Do you remind me that this is ideal? I grant it, but our ideals are the tides of the moon that lift the waters from the ocean of the commonplace. We shall not lower the standards to our lives, but rather raise our lives to our standards. When the decree of papal infallibility was declared there was loud and tumultuous confusion in St. Peter’s. Archbishop Manning, of England, standing upon an elevation and pale with excitement, held the decree aloft in his hands, and exclaimed: “Let the whole world go to bits, and we will reconstruct it with this paper.” To all of the pessimists and doubters, amid all the clamor and criticism of the world, we hold aloft the glorious Gospel of the Son of God, and say, “Let society go to pieces, and we will reconstruct it with this truth.”

Christ proclaimed the privileges of the pardoned. One privilege is to live without suspicion. A certain writer in a recent and readable book takes the position that when a man is sent to the penitentiary even for a year, he is sent there for life, since he will always be regarded as a convict. Therefore, he concludes that a man ought not to be sent to the penitentiary at all. The fact which he states must be admitted with regret, but to adopt his conclusion would encourage wrongdoing and subvert the moral order.

True prison reformers will prefer the method of Jesus. When He forgives a sinner, He blots out the memory of his past life. The debt of sin is not only canceled, but erased. The pardoned are permitted to go in peace. How long will it take a Christian people to imbibe the spirit and imitate the example of their Lord?

The only stigma which He allowed to remain was that in the sinner’s own memory. God forgives and forgets, but the forgiven sinner can never forget. The nails are out, but the holes are there still; there, mark you, to be seen only by himself. God remembers them no more, and God’s people, in beautiful and divine charity, ought to cover them from their eyes and thoughts.

When we shall have attained to this standard set by our Lord, we shall have gone a long way toward solving the problem of the ex-prisoner. To that noble end this Association is moving.

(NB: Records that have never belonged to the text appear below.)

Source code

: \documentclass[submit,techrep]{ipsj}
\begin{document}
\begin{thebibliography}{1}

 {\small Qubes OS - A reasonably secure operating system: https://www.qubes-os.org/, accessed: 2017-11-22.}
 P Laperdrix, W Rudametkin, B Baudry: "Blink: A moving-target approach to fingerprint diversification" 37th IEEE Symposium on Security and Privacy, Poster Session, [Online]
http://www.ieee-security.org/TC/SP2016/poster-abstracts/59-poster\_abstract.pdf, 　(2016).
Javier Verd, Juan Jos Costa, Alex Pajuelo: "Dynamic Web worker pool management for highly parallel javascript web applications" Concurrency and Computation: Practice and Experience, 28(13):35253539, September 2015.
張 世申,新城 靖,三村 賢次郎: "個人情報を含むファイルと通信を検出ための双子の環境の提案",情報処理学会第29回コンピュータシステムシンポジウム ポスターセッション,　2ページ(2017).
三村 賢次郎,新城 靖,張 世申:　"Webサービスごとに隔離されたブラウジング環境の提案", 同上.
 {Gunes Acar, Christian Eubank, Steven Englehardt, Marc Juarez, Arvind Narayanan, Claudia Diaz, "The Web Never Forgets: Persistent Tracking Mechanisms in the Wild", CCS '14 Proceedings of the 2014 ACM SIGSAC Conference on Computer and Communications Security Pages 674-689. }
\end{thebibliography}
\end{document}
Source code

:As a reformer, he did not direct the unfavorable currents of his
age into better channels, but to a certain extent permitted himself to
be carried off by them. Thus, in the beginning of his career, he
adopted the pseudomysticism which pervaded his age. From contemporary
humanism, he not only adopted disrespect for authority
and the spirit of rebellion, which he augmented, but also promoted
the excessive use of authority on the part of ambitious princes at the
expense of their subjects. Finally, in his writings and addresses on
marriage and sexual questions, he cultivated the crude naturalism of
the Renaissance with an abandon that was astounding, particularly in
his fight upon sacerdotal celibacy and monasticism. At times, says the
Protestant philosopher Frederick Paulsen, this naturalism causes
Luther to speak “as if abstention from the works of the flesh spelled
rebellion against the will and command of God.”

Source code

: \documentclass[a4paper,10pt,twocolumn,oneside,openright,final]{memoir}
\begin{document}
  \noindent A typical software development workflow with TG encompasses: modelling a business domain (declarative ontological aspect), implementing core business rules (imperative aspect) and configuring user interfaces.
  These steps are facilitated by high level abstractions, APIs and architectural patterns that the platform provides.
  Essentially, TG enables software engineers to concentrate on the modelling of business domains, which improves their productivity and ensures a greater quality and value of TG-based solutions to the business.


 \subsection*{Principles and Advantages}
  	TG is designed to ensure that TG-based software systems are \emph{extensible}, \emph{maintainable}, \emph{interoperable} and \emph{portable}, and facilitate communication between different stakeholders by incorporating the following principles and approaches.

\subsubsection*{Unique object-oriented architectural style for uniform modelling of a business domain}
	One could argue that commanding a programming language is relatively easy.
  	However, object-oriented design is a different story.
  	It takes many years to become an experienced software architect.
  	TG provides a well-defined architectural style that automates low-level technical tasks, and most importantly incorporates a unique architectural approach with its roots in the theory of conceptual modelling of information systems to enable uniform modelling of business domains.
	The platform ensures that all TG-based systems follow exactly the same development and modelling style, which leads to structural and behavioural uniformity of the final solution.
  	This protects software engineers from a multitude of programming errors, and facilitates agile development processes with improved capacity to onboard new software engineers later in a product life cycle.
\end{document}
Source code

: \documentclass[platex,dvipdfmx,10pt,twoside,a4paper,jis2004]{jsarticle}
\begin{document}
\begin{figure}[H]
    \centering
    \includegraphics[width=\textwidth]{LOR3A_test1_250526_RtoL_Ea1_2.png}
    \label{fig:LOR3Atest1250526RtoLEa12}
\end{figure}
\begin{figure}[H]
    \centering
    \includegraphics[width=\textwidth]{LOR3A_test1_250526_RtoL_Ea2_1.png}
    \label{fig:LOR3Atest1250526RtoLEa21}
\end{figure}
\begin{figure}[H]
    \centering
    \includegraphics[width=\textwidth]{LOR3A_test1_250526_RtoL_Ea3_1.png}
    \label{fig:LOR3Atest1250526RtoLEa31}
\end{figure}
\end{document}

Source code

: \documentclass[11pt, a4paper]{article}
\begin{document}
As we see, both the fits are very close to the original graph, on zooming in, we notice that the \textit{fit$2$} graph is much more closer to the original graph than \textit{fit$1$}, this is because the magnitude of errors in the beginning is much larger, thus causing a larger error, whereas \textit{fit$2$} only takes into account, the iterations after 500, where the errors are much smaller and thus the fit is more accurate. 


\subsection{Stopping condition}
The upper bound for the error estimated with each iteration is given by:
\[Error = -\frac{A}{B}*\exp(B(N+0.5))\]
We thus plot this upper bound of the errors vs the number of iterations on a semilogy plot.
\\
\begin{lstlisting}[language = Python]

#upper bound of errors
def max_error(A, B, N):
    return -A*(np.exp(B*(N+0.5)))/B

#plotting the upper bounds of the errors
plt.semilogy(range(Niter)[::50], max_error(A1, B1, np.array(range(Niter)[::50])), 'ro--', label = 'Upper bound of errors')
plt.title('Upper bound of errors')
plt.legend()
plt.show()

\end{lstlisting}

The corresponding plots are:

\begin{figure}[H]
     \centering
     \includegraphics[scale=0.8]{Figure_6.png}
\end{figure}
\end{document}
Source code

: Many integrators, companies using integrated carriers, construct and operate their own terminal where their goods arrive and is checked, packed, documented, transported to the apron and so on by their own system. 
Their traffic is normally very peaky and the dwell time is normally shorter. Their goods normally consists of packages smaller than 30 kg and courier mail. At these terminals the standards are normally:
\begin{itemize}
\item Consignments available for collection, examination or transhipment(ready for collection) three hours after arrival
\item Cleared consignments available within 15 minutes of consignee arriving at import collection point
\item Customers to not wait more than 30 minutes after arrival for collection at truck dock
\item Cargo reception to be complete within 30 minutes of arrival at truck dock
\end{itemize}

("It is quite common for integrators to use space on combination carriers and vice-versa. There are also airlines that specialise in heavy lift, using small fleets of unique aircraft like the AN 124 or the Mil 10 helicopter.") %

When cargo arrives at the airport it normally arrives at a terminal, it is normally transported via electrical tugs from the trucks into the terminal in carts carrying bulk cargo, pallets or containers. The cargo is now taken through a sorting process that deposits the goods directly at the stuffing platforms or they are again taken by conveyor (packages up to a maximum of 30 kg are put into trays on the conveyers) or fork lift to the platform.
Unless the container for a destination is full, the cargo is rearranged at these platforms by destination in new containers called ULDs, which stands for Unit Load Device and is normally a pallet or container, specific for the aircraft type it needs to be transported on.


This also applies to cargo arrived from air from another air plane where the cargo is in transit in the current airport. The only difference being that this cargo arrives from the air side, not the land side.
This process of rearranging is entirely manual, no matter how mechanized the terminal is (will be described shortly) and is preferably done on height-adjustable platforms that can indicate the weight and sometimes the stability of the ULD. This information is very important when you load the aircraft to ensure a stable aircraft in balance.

Society has no more perplexing question than the treatment of prisoners who have served out their sentence and desire to lead new lives. Minister as I am, I must confess that the average church member is unwilling to receive the ex-prisoner into his home, or even to look him in the face. People whose only superiority consists in that they have never been convicted scornfully raise their skirts and pass by on the other side. The punishment which society inflicts is more intolerable to the sensitive soul than confinement in prison walls. The ex-prisoner is free, but not restored.